Ma io non volevo essere bambola, no, io volevo essere cielo - con quel

manto terso e quelle nuvole bianche, perché non importava quanti squarci

lo percorressero, non importava quanti tuoni e lampi ne intaccassero il

sereno: lui tornava sempre lo stesso, senza spezzarsi mai.

Io così sognavo di essere. Libera.

Ma tornavo di porcellana e di pezza, quando i suoi occhi si posavano su

di me.

Mi trascinava in avanti e io potevo già vedere la porta della cantina, le

scale strette che scendevano in una voragine scura. Quel letto senza

materasso e le cinture che mi avrebbero bloccato i polsi per tutta la notte.

I miei incubi avrebbero avuto le sembianze di quella stanza per sempre.

Ma lei…

Lei era il mio incubo più grande.

Sarò brava, mi dicevo mentre lei mi passava vicino.

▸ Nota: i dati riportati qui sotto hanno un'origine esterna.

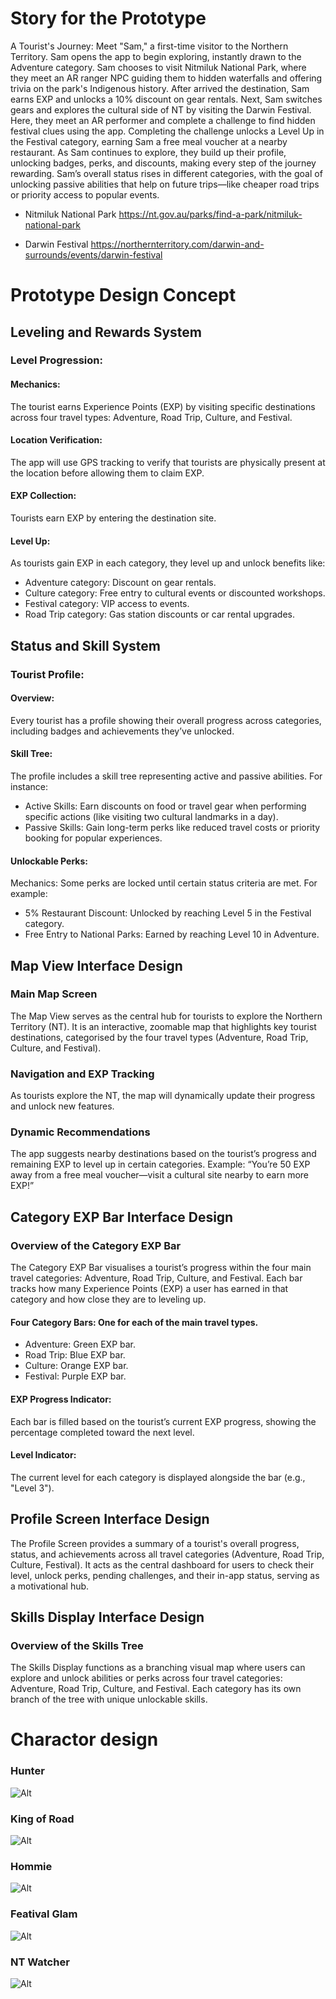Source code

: # Story for the Prototype
A Tourist's Journey: Meet "Sam," a first-time visitor to the Northern Territory. Sam opens the app to begin exploring, instantly drawn to the Adventure category. Sam chooses to visit Nitmiluk National Park, where they meet an AR ranger NPC guiding them to hidden waterfalls and offering trivia on the park's Indigenous history. After arrived the destination, Sam earns EXP and unlocks a 10% discount on gear rentals.
Next, Sam switches gears and explores the cultural side of NT by visiting the Darwin Festival. Here, they meet an AR performer and complete a challenge to find hidden festival clues using the app. Completing the challenge unlocks a Level Up in the Festival category, earning Sam a free meal voucher at a nearby restaurant.
As Sam continues to explore, they build up their profile, unlocking badges, perks, and discounts, making every step of the journey rewarding. Sam’s overall status rises in different categories, with the goal of unlocking passive abilities that help on future trips—like cheaper road trips or priority access to popular events.

- Nitmiluk National Park
https://nt.gov.au/parks/find-a-park/nitmiluk-national-park

- Darwin Festival
https://northernterritory.com/darwin-and-surrounds/events/darwin-festival

# Prototype Design Concept
## Leveling and Rewards System
### Level Progression:
#### Mechanics:
The tourist earns Experience Points (EXP) by visiting specific destinations across four travel types: Adventure, Road Trip, Culture, and Festival.
#### Location Verification:
The app will use GPS tracking to verify that tourists are physically present at the location before allowing them to claim EXP.
#### EXP Collection:
Tourists earn EXP by entering the destination site.
#### Level Up:
As tourists gain EXP in each category, they level up and unlock benefits like:
* Adventure category: Discount on gear rentals.
* Culture category: Free entry to cultural events or discounted workshops.
* Festival category: VIP access to events.
* Road Trip category: Gas station discounts or car rental upgrades.

## Status and Skill System
### Tourist Profile:
#### Overview:
Every tourist has a profile showing their overall progress across categories, including badges and achievements they’ve unlocked.
#### Skill Tree:
The profile includes a skill tree representing active and passive abilities. For instance:
* Active Skills: Earn discounts on food or travel gear when performing specific actions (like visiting two cultural landmarks in a day).
* Passive Skills: Gain long-term perks like reduced travel costs or priority booking for popular experiences.
#### Unlockable Perks:
Mechanics: Some perks are locked until certain status criteria are met. For example:
* 5% Restaurant Discount: Unlocked by reaching Level 5 in the Festival category.
* Free Entry to National Parks: Earned by reaching Level 10 in Adventure.

## Map View Interface Design

### Main Map Screen
The Map View serves as the central hub for tourists to explore the Northern Territory (NT). It is an interactive, zoomable map that highlights key tourist destinations, categorised by the four travel types (Adventure, Road Trip, Culture, and Festival).
### Navigation and EXP Tracking
As tourists explore the NT, the map will dynamically update their progress and unlock new features.
### Dynamic Recommendations
The app suggests nearby destinations based on the tourist’s progress and remaining EXP to level up in certain categories.
Example: “You’re 50 EXP away from a free meal voucher—visit a cultural site nearby to earn more EXP!”

## Category EXP Bar Interface Design

### Overview of the Category EXP Bar
The Category EXP Bar visualises a tourist’s progress within the four main travel categories: Adventure, Road Trip, Culture, and Festival. Each bar tracks how many Experience Points (EXP) a user has earned in that category and how close they are to leveling up.
#### Four Category Bars: One for each of the main travel types.
* Adventure: Green EXP bar.
* Road Trip: Blue EXP bar.
* Culture: Orange EXP bar.
* Festival: Purple EXP bar.

#### EXP Progress Indicator:
Each bar is filled based on the tourist’s current EXP progress, showing the percentage completed toward the next level.
#### Level Indicator:
The current level for each category is displayed alongside the bar (e.g., "Level 3").

## Profile Screen Interface Design

The Profile Screen provides a summary of a tourist's overall progress, status, and achievements across all travel categories (Adventure, Road Trip, Culture, Festival). It acts as the central dashboard for users to check their level, unlock perks, pending challenges, and their in-app status, serving as a motivational hub.

## Skills Display Interface Design

### Overview of the Skills Tree
The Skills Display functions as a branching visual map where users can explore and unlock abilities or perks across four travel categories: Adventure, Road Trip, Culture, and Festival. Each category has its own branch of the tree with unique unlockable skills.

# Charactor design
### Hunter
![Alt](/avatars/Hunter.jpeg)

### King of Road
![Alt](/avatars/King%20of%20Road.jpeg)

### Hommie
![Alt](/avatars/Hommie.jpeg)

### Featival Glam
![Alt](/avatars/Featival%20Glam.jpeg)

### NT Watcher
![Alt](/avatars/NT%20Watcher.jpeg)
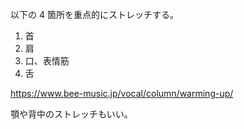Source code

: 以下の 4 箇所を重点的にストレッチする。

1. 首
2. 肩
3. 口、表情筋
4. 舌

https://www.bee-music.jp/vocal/column/warming-up/

顎や背中のストレッチもいい。
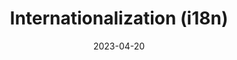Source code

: ---
title: "Internationalization (i18n)"
type: docs
linkTitle: "Internationalization (i18n)"
weight: 101
date: 2023-04-20
description: >
  In diesem Kapitel wird erläutert was Internationalization ist.
---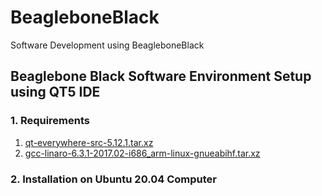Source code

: # BeagleboneBlack
Software Development using BeagleboneBlack

## Beaglebone Black Software Environment Setup using QT5 IDE
### 1. Requirements
1)  [qt-everywhere-src-5.12.1.tar.xz](https://download.qt.io/archive/qt/5.12/5.12.1/single/)
2)  [gcc-linaro-6.3.1-2017.02-i686_arm-linux-gnueabihf.tar.xz](https://releases.linaro.org/components/toolchain/binaries/6.3-2017.02/arm-linux-gnueabihf/)

### 2. Installation on Ubuntu 20.04 Computer
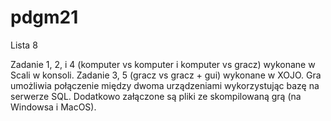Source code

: # pdgm21

Lista 8

Zadanie 1, 2, i 4 (komputer vs komputer i komputer vs gracz) wykonane w Scali w konsoli.
Zadanie 3, 5 (gracz vs gracz + gui) wykonane w XOJO. Gra umożliwia połączenie między dwoma urządzeniami wykorzystując bazę na serwerze SQL.
Dodatkowo załączone są pliki ze skompilowaną grą (na Windowsa i MacOS).
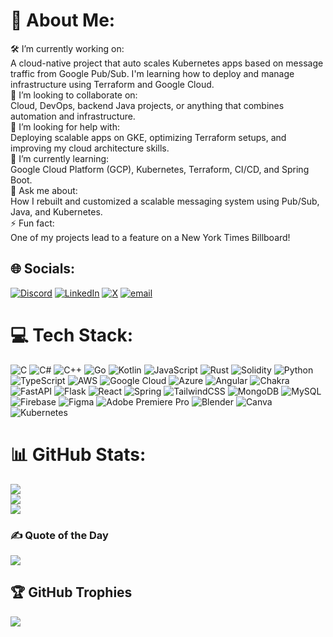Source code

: # 💫 About Me:
🛠️ I’m currently working on:<br>A cloud-native project that auto scales Kubernetes apps based on message traffic from Google Pub/Sub. I'm learning how to deploy and manage infrastructure using Terraform and Google Cloud.<br>🤝 I’m looking to collaborate on:<br>Cloud, DevOps, backend Java projects, or anything that combines automation and infrastructure.<br>🧠 I’m looking for help with:<br>Deploying scalable apps on GKE, optimizing Terraform setups, and improving my cloud architecture skills.<br>🌱 I’m currently learning:<br>Google Cloud Platform (GCP), Kubernetes, Terraform, CI/CD, and Spring Boot.<br>💬 Ask me about:<br>How I rebuilt and customized a scalable messaging system using Pub/Sub, Java, and Kubernetes.<br>⚡ Fun fact:<br>One of my projects lead to a feature on a New York Times Billboard!


## 🌐 Socials:
[![Discord](https://img.shields.io/badge/Discord-%237289DA.svg?logo=discord&logoColor=white)](https://discord.gg/https://discord.com/invite/LegendaryKrrish) [![LinkedIn](https://img.shields.io/badge/LinkedIn-%230077B5.svg?logo=linkedin&logoColor=white)](https://www.linkedin.com/in/nischay-rawal/) [![X](https://img.shields.io/badge/X-black.svg?logo=X&logoColor=white)](https://x.com/nisch_rawal) [![email](https://img.shields.io/badge/Email-D14836?logo=gmail&logoColor=white)](mailto:nisch.rawal@gmail.com) 

# 💻 Tech Stack:
![C](https://img.shields.io/badge/c-%2300599C.svg?style=for-the-badge&logo=c&logoColor=white) ![C#](https://img.shields.io/badge/c%23-%23239120.svg?style=for-the-badge&logo=csharp&logoColor=white) ![C++](https://img.shields.io/badge/c++-%2300599C.svg?style=for-the-badge&logo=c%2B%2B&logoColor=white) ![Go](https://img.shields.io/badge/go-%2300ADD8.svg?style=for-the-badge&logo=go&logoColor=white) ![Kotlin](https://img.shields.io/badge/kotlin-%237F52FF.svg?style=for-the-badge&logo=kotlin&logoColor=white) ![JavaScript](https://img.shields.io/badge/javascript-%23323330.svg?style=for-the-badge&logo=javascript&logoColor=%23F7DF1E) ![Rust](https://img.shields.io/badge/rust-%23000000.svg?style=for-the-badge&logo=rust&logoColor=white) ![Solidity](https://img.shields.io/badge/Solidity-%23363636.svg?style=for-the-badge&logo=solidity&logoColor=white) ![Python](https://img.shields.io/badge/python-3670A0?style=for-the-badge&logo=python&logoColor=ffdd54) ![TypeScript](https://img.shields.io/badge/typescript-%23007ACC.svg?style=for-the-badge&logo=typescript&logoColor=white) ![AWS](https://img.shields.io/badge/AWS-%23FF9900.svg?style=for-the-badge&logo=amazon-aws&logoColor=white) ![Google Cloud](https://img.shields.io/badge/GoogleCloud-%234285F4.svg?style=for-the-badge&logo=google-cloud&logoColor=white) ![Azure](https://img.shields.io/badge/azure-%230072C6.svg?style=for-the-badge&logo=microsoftazure&logoColor=white) ![Angular](https://img.shields.io/badge/angular-%23DD0031.svg?style=for-the-badge&logo=angular&logoColor=white) ![Chakra](https://img.shields.io/badge/chakra-%234ED1C5.svg?style=for-the-badge&logo=chakraui&logoColor=white) ![FastAPI](https://img.shields.io/badge/FastAPI-005571?style=for-the-badge&logo=fastapi) ![Flask](https://img.shields.io/badge/flask-%23000.svg?style=for-the-badge&logo=flask&logoColor=white) ![React](https://img.shields.io/badge/react-%2320232a.svg?style=for-the-badge&logo=react&logoColor=%2361DAFB) ![Spring](https://img.shields.io/badge/spring-%236DB33F.svg?style=for-the-badge&logo=spring&logoColor=white) ![TailwindCSS](https://img.shields.io/badge/tailwindcss-%2338B2AC.svg?style=for-the-badge&logo=tailwind-css&logoColor=white) ![MongoDB](https://img.shields.io/badge/MongoDB-%234ea94b.svg?style=for-the-badge&logo=mongodb&logoColor=white) ![MySQL](https://img.shields.io/badge/mysql-4479A1.svg?style=for-the-badge&logo=mysql&logoColor=white) ![Firebase](https://img.shields.io/badge/firebase-a08021?style=for-the-badge&logo=firebase&logoColor=ffcd34) ![Figma](https://img.shields.io/badge/figma-%23F24E1E.svg?style=for-the-badge&logo=figma&logoColor=white) ![Adobe Premiere Pro](https://img.shields.io/badge/Adobe%20Premiere%20Pro-9999FF.svg?style=for-the-badge&logo=Adobe%20Premiere%20Pro&logoColor=white) ![Blender](https://img.shields.io/badge/blender-%23F5792A.svg?style=for-the-badge&logo=blender&logoColor=white) ![Canva](https://img.shields.io/badge/Canva-%2300C4CC.svg?style=for-the-badge&logo=Canva&logoColor=white) ![Kubernetes](https://img.shields.io/badge/kubernetes-%23326ce5.svg?style=for-the-badge&logo=kubernetes&logoColor=white)
# 📊 GitHub Stats:
![](https://github-readme-stats.vercel.app/api?username=LegendaryPenguin&theme=dark&hide_border=false&include_all_commits=false&count_private=false)<br/>
![](https://nirzak-streak-stats.vercel.app/?user=LegendaryPenguin&theme=dark&hide_border=false)<br/>
![](https://github-readme-stats.vercel.app/api/top-langs/?username=LegendaryPenguin&theme=dark&hide_border=false&include_all_commits=false&count_private=false&layout=compact)

### ✍️ Quote of the Day
![](https://quotes-github-readme.vercel.app/api?type=horizontal&theme=radical) 

## 🏆 GitHub Trophies
![](https://github-profile-trophy.vercel.app/?username=LegendaryPenguin&theme=gruvbox&no-frame=false&no-bg=true&margin-w=4)
<!-- Proudly created with GPRM ( https://gprm.itsvg.in ) -->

Avevo gambe troppo corte per poterla guardare in viso, ma non avrei mai

dimenticato il suono dei suoi passi. Erano il terrore di tutti noi.

Sarò brava, sussurravo torcendomi le mani, desiderando di essere

invisibile come una crepa dell’intonaco.

E ci provavo a essere ubbidiente, ci provavo a non darle pretesti per

punirmi, ma avevo quell’indole da farfalla, e la delicatezza che mi aveva

lasciato mamma. Curavo lucertole e passeri feriti, mi sporcavo le mani con

la terra e il polline dei fiori, e lei odiava le imperfezioni tanto quanto le

debolezze.

«Smettila con quei cerotti come una piccola mendicante!»